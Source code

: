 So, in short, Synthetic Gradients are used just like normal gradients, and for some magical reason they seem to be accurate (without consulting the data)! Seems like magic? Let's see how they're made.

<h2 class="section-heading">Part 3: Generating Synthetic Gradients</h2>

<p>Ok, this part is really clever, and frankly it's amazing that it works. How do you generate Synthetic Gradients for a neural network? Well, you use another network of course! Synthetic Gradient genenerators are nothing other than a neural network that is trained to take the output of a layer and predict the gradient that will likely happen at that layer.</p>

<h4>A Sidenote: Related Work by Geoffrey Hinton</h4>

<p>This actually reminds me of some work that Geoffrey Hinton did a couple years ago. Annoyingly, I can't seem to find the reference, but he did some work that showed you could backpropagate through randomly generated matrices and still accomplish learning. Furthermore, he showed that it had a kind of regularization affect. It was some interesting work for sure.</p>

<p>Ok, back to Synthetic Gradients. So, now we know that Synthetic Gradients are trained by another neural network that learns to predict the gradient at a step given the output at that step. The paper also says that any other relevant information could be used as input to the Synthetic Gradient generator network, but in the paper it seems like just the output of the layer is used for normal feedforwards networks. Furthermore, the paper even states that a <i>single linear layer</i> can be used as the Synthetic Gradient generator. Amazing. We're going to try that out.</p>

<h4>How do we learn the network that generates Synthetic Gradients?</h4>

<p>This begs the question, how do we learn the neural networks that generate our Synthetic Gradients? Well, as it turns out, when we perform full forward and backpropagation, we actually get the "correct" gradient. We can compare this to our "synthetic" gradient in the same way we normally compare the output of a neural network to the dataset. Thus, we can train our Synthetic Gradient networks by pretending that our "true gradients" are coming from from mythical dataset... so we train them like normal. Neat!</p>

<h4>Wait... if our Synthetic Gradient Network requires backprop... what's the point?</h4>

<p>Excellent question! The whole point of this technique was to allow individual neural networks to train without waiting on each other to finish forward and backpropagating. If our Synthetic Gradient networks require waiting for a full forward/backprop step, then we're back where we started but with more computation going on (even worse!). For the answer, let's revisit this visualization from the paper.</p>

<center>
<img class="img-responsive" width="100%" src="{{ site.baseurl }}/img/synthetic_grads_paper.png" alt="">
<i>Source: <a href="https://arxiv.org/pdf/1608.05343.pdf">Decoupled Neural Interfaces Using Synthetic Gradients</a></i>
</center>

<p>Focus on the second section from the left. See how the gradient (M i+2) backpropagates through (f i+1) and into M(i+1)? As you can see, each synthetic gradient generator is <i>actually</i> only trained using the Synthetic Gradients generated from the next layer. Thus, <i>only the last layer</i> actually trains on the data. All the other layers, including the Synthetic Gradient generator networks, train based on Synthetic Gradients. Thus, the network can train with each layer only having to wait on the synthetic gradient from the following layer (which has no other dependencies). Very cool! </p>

:::::

- [WORK TO COMPLETE]
The records above need copying. Do it exactly.

- [REPLY TO THE EXERCISE]
Source code

: So, in short, Synthetic Gradients are used just like normal gradients, and for some magical reason they seem to be accurate (without consulting the data)! Seems like magic? Let's see how they're made.

<h2 class="section-heading">Part 3: Generating Synthetic Gradients</h2>

<p>Ok, this part is really clever, and frankly it's amazing that it works. How do you generate Synthetic Gradients for a neural network? Well, you use another network of course! Synthetic Gradient genenerators are nothing other than a neural network that is trained to take the output of a layer and predict the gradient that will likely happen at that layer.</p>

<h4>A Sidenote: Related Work by Geoffrey Hinton</h4>

<p>This actually reminds me of some work that Geoffrey Hinton did a couple years ago. Annoyingly, I can't seem to find the reference, but he did some work that showed you could backpropagate through randomly generated matrices and still accomplish learning. Furthermore, he showed that it had a kind of regularization affect. It was some interesting work for sure.</p>

<p>Ok, back to Synthetic Gradients. So, now we know that Synthetic Gradients are trained by another neural network that learns to predict the gradient at a step given the output at that step. The paper also says that any other relevant information could be used as input to the Synthetic Gradient generator network, but in the paper it seems like just the output of the layer is used for normal feedforwards networks. Furthermore, the paper even states that a <i>single linear layer</i> can be used as the Synthetic Gradient generator. Amazing. We're going to try that out.</p>

<h4>How do we learn the network that generates Synthetic Gradients?</h4>

<p>This begs the question, how do we learn the neural networks that generate our Synthetic Gradients? Well, as it turns out, when we perform full forward and backpropagation, we actually get the "correct" gradient. We can compare this to our "synthetic" gradient in the same way we normally compare the output of a neural network to the dataset. Thus, we can train our Synthetic Gradient networks by pretending that our "true gradients" are coming from from mythical dataset... so we train them like normal. Neat!</p>

<h4>Wait... if our Synthetic Gradient Network requires backprop... what's the point?</h4>

<p>Excellent question! The whole point of this technique was to allow individual neural networks to train without waiting on each other to finish forward and backpropagating. If our Synthetic Gradient networks require waiting for a full forward/backprop step, then we're back where we started but with more computation going on (even worse!). For the answer, let's revisit this visualization from the paper.</p>

<center>
<img class="img-responsive" width="100%" src="{{ site.baseurl }}/img/synthetic_grads_paper.png" alt="">
<i>Source: <a href="https://arxiv.org/pdf/1608.05343.pdf">Decoupled Neural Interfaces Using Synthetic Gradients</a></i>
</center>

<p>Focus on the second section from the left. See how the gradient (M i+2) backpropagates through (f i+1) and into M(i+1)? As you can see, each synthetic gradient generator is <i>actually</i> only trained using the Synthetic Gradients generated from the next layer. Thus, <i>only the last layer</i> actually trains on the data. All the other layers, including the Synthetic Gradient generator networks, train based on Synthetic Gradients. Thus, the network can train with each layer only having to wait on the synthetic gradient from the following layer (which has no other dependencies). Very cool! </p>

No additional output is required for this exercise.